New Orleans and Cuban brass musicians paraded joyously through Havana two weeks ago as part of the city’s jazz festival and in defiance of the Trump administration’s efforts to weaken US-Cuba relations.
On a warm, sunny day, passers-by joined in the conga or danced on the balconies above as the trumpeters, trombone and saxophone players marched through Havana’s eclectic mix of colonial, art deco and art nouveau buildings.
“The world is so separated right now ... so moments like this are especially important,” said US citizen Nicola Fuqua who went to Havana for the festival. “New Orleans and Cuba are so similar.”
Music has long formed a cultural bridge between Cuba and the United States regardless of the state of political relations, with Afro-Cuban rhythms like the habanera feeding into Afro-American music as early as the 19th century.
“We are hoping that with us coming over, this can open up the door to more collaborations and things the U.S. and Cuba can come together on,” Marcus Hubbard, trumpet player for brass band The Soul Rebels said.

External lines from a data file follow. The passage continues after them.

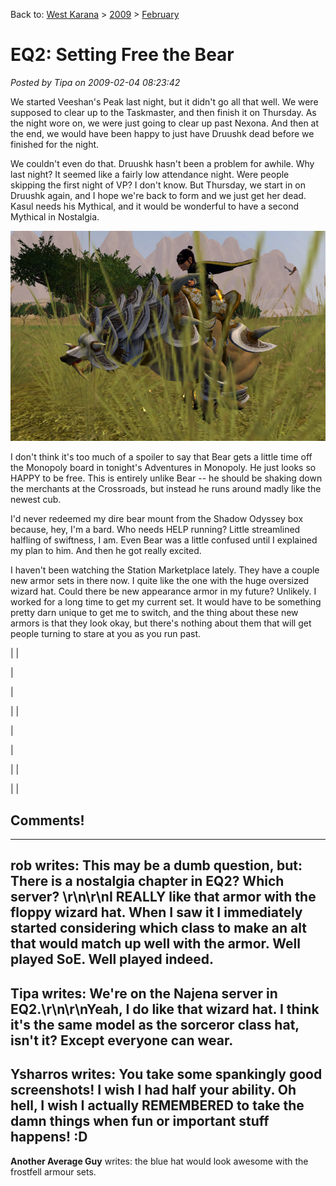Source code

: Back to: [West Karana](/posts/westkarana.md) > [2009](/posts/2009/westkarana.md) > [February](./westkarana.md)
# EQ2: Setting Free the Bear

*Posted by Tipa on 2009-02-04 08:23:42*

We started Veeshan's Peak last night, but it didn't go all that well. We were supposed to clear up to the Taskmaster, and then finish it on Thursday. As the night wore on, we were just going to clear up past Nexona. And then at the end, we would have been happy to just have Druushk dead before we finished for the night.

We couldn't even do that. Druushk hasn't been a problem for awhile. Why last night? It seemed like a fairly low attendance night. Were people skipping the first night of VP? I don't know. But Thursday, we start in on Druushk again, and I hope we're back to form and we just get her dead. Kasul needs his Mythical, and it would be wonderful to have a second Mythical in Nostalgia.

![](../../../uploads/2009/02/everquest2-2009-02-03-07-51-49-54.jpg "everquest2-2009-02-03-07-51-49-54")

I don't think it's too much of a spoiler to say that Bear gets a little time off the Monopoly board in tonight's Adventures in Monopoly. He just looks so HAPPY to be free. This is entirely unlike Bear -- he should be shaking down the merchants at the Crossroads, but instead he runs around madly like the newest cub.

I'd never redeemed my dire bear mount from the Shadow Odyssey box because, hey, I'm a bard. Who needs HELP running? Little streamlined halfling of swiftness, I am. Even Bear was a little confused until I explained my plan to him. And then he got really excited.

I haven't been watching the Station Marketplace lately. They have a couple new armor sets in there now. I quite like the one with the huge oversized wizard hat. Could there be new appearance armor in my future? Unlikely. I worked for a long time to get my current set. It would have to be something pretty darn unique to get me to switch, and the thing about these new armors is that they look okay, but there's nothing about them that will get people turning to stare at you as you run past.




| 
 | 

 | 

 |

| 
 | 

 | 

 |

| 
 | 

 | 
 |



## Comments!
---
**rob** writes: This may be a dumb question, but:  There is a nostalgia chapter in EQ2?  Which server? \r\n\r\nI REALLY like that armor with the floppy wizard hat.  When I saw it I immediately started considering which class to make an alt that would match up well with the armor.  Well played SoE.  Well played indeed.
---
**Tipa** writes: We're on the Najena server in EQ2.\r\n\r\nYeah, I do like that wizard hat.  I think it's the same model as the sorceror class hat, isn't it? Except everyone can wear.
---
**Ysharros** writes: You take some spankingly good screenshots! I wish I had half your ability. Oh hell, I wish I actually REMEMBERED to take the damn things when fun or important stuff happens! :D
---
**Another Average Guy** writes: the blue hat would look awesome with the frostfell armour sets.
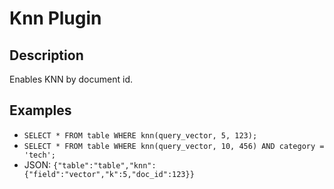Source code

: # Knn Plugin

## Description
Enables KNN by document id.

## Examples
- `SELECT * FROM table WHERE knn(query_vector, 5, 123);`
- `SELECT * FROM table WHERE knn(query_vector, 10, 456) AND category = 'tech';`
- JSON: `{"table":"table","knn":{"field":"vector","k":5,"doc_id":123}}`
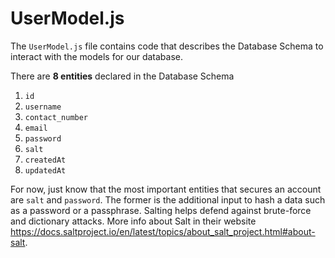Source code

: # UserModel.js

The `UserModel.js` file contains code that describes the Database Schema
to interact with the models for our database.

There are **8 entities** declared in the Database Schema

1. `id`
2. `username`
3. `contact_number`
4. `email`
5. `password`
6. `salt`
7. `createdAt`
8. `updatedAt`

For now, just know that the most important entities that secures an account are
`salt` and `password`. The former is the additional input to hash a data such as
a password or a passphrase. Salting helps defend against brute-force and dictionary attacks.
More info about Salt in their website <https://docs.saltproject.io/en/latest/topics/about_salt_project.html#about-salt>.
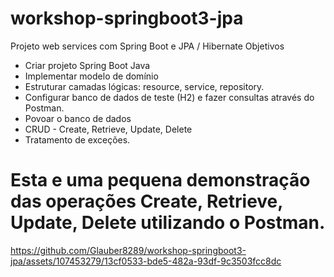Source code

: # workshop-springboot3-jpa

Projeto web services com Spring Boot e JPA / Hibernate 
Objetivos 
* Criar projeto Spring Boot Java 
* Implementar modelo de domínio 
* Estruturar camadas lógicas: resource, service, repository.
* Configurar banco de dados de teste (H2) e     fazer consultas através do Postman.
* Povoar o banco de dados 
* CRUD - Create, Retrieve, Update, Delete
* Tratamento de exceções.

# Esta e uma pequena demonstração das operações Create, Retrieve, Update, Delete utilizando o Postman.

https://github.com/Glauber8289/workshop-springboot3-jpa/assets/107453279/13cf0533-bde5-482a-93df-9c3503fcc8dc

Cruises used to regularly connect New Orleans and Havana before Fidel Castro’s 1959 leftist revolution that prompted the United States to cut off diplomatic relations and impose a trade and travel embargo on Cuba that exists to this day.
The visiting New Orleans musicians said they were frustrated it was so hard to come to Communist-run Cuba due to President Donald Trump’s tightening of restrictions on US travel to the Caribbean’s largest island.